Study finds correlation between seismic activity in North Texas, hydraulic fracturing

AUSTIN, Texas — Using newly available technology, a University of Texas seismologist tracking small earthquakes in the Barnett Shale play area of North Texas has found a correlation between geological disturbances and the sort of injection wells that are associated with hydraulic fracturing, according to research appearing this week in the journal Proceedings of the National Academy of Sciences.

Cliff Frohlich, associate director of UT’s Institute for Geophysics, looked at quakes magnitude 3.0 or smaller December 2009 to August 2011. Earthquake seismologists have identified a relationship between certain human activity - the construction of massive lakes, for instance - and seismic activity since at least the 1940s.

“Occasionally, people say to me, ’It’s impossible that humans can cause earthquakes,’” Frohlich told the American-Statesman. “In my community, that’s long-established.” Frohlich found that the most reliably located earthquakes - those accurate to within roughly a mile - occurred in eight groups, all within 2 miles of one or more of high-production injection wells.

In hydraulic fracturing, or fracking, millions of gallons of water, mixed with sand and chemicals, are injected into rock thousands of feet underground to extract natural gas. Frohlich said the most likely explanation for the quakes is that once injected, the fluids apply pressure to faults in the area and unstick them.

Imagine, Frohlich said, a slightly inclined air hockey table, with the power turned off. A puck placed on the table will slip until friction stops it. Power up the table, introduce air and the puck will begin to slide again.

“You can’t prove any one of these (quakes) is related to injection,” he said in an interview, but taken all together, there’s a strong correlation.

Previously, the National Earthquake Information Center had identified only two earthquake groups in the area as strongly associated with specific injection wells. Frohlich said his research suggests injection-triggered earthquakes are far more common than is generally recognized.

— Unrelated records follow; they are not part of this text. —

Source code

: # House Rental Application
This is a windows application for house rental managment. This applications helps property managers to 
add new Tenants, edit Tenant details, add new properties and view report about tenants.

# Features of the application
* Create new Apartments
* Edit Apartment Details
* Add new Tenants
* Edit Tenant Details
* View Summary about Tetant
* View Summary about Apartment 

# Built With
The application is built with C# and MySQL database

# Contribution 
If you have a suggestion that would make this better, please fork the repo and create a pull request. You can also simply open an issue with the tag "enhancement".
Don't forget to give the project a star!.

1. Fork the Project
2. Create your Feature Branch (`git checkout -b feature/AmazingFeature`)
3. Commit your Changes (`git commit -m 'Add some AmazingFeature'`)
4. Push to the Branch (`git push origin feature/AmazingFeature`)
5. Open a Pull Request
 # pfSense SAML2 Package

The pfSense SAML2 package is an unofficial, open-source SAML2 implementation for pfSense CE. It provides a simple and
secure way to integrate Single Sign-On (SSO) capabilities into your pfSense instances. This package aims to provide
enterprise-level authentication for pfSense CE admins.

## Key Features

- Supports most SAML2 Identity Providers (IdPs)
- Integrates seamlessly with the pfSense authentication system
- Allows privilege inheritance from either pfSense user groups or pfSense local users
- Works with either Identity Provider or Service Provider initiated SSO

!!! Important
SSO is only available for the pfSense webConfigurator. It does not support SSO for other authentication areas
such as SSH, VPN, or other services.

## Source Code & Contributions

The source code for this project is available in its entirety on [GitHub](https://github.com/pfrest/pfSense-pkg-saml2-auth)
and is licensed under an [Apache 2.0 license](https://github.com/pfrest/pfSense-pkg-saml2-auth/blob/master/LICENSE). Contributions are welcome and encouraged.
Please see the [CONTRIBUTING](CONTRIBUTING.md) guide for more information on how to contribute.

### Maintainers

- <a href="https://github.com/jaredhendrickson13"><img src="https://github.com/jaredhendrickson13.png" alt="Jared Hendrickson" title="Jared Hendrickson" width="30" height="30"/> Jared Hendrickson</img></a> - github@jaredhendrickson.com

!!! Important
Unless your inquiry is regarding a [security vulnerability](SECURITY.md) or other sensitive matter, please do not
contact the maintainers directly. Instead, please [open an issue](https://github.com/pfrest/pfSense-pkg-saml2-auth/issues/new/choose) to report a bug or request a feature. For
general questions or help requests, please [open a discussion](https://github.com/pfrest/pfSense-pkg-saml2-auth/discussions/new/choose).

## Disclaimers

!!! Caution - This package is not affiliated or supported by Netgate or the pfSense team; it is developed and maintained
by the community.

“These small earthquakes aren’t hurting anybody,” Frohlich said. “People hear about a little earthquake and think you’re going to have Haiti or Japan. It’s like a storm: A magnitude 2.5 or 3 earthquake is fun. Maybe something falls off a shelf. It’s just that Texans are not used to earthquakes.” Only now, Frohlich said, new more sophisticated equipment has picked them up. “There’s almost no history of earthquakes in Johnson County,” he said. “But that’s partly because of the instrumentation.” Frohlich also found that many high-injection wells have no earthquakes nearby.

A National Academies of Science report published this year found that “hydraulic fracturing a well as presently implemented for shale gas recovery does not pose a high risk for inducing felt seismic events.”

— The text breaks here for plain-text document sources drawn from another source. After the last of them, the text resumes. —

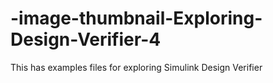 # -image-thumbnail-Exploring-Design-Verifier-4
This has examples files for exploring Simulink Design Verifier
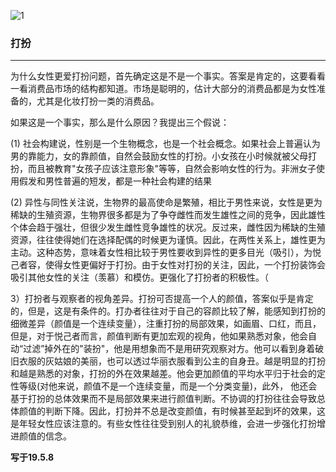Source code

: ![1](https://hello-beijing.oss-cn-beijing.aliyuncs.com/myGithub/MrZ/2019z/35.jpg)

### 打扮
---

为什么女性更爱打扮问题，首先确定这是不是一个事实。答案是肯定的，这要看看一看消费品市场的结构都知道。市场是聪明的，估计大部分的消费品都是为女性准备的，尤其是化妆打扮一类的消费品。

如果这是一个事实，那么是什么原因？我提出三个假说：

(1) 社会构建说，性别是一个生物概念，也是一个社会概念。如果社会上普遍认为男的靠能力，女的靠颜值，自然会鼓励女性的打扮。小女孩在小时候就被父母打扮，而且被教育"女孩子应该注意形象"等等，自然会影响女性的行为。非洲女子使用假发和男性普遍的短发，都是一种社会构建的结果

(2) 异性与同性关注说，生物界的最高使命是繁殖，相比于男性来说，女性是更为稀缺的生殖资源，生物界很多都是为了争夺雌性而发生雄性之间的竞争，因此雄性个体会趋于强壮，但很少发生雌性竞争雄性的状况。反过来，雌性因为稀缺的生殖资源，往往使得她们在选择配偶的时候更为谨慎。因此，在两性关系上，雄性更为主动。这种态势，意味着女性相比较于男性要收到异性的更多目光（吸引），为悦己者容，使得女性更偏好于打扮。由于女性对打扮的关注，因此，一个打扮装饰会吸引其他女性的关注（羡慕）和模仿。更强化了打扮者的积极性。（

3）打扮者与观察者的视角差异。打扮可否提高一个人的颜值，答案似乎是肯定的，但是，这是有条件的。打办者往往对于自己的容颜比较了解，能感知到打扮的细微差异（颜值是一个连续变量），注重打扮的局部效果，如画眉、口红，而且，但是，对于悦己者而言，颜值判断有更加宏观的视角，他如果熟悉对象，他会自动“过滤”掉外在的"装扮"，他是用想象而不是用研究观察对方。他可以看到身着破旧衣服的灰姑娘的美丽，也可以透过华丽衣服看到公主的自身丑。越是明显的打扮和越是熟悉的对象，打扮的外在效果越差。他会更加颜值的平均水平归于社会的定性等级(对他来说，颜值不是一个连续变量，而是一个分类变量)，此外， 他还会基于打扮的总体效果而不是局部效果来进行颜值判断。不协调的打扮往往会导致总体颜值的判断下降。因此，打扮并不总是改变颜值，有时候甚至起到坏的效果，这是年轻女性应该注意的。有些女性往往受到别人的礼貌恭维，会进一步强化打扮增进颜值的信念。

**写于19.5.8**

“Although only a very small fraction of injection and extraction activities at hundreds of thousands of energy development sites in the United States have induced seismicity at levels that are noticeable to the public, seismic events caused by or likely related to energy development have been measured and felt” in 13 states, including Texas, according to the report. These “induced seismic events” have not led to deaths or major damage.

Still, the report said: “Their effects have been felt locally, and they raise some concern about additional seismic activity and its consequences in areas where energy development is ongoing or planned.” The prescription: “Further research is required.”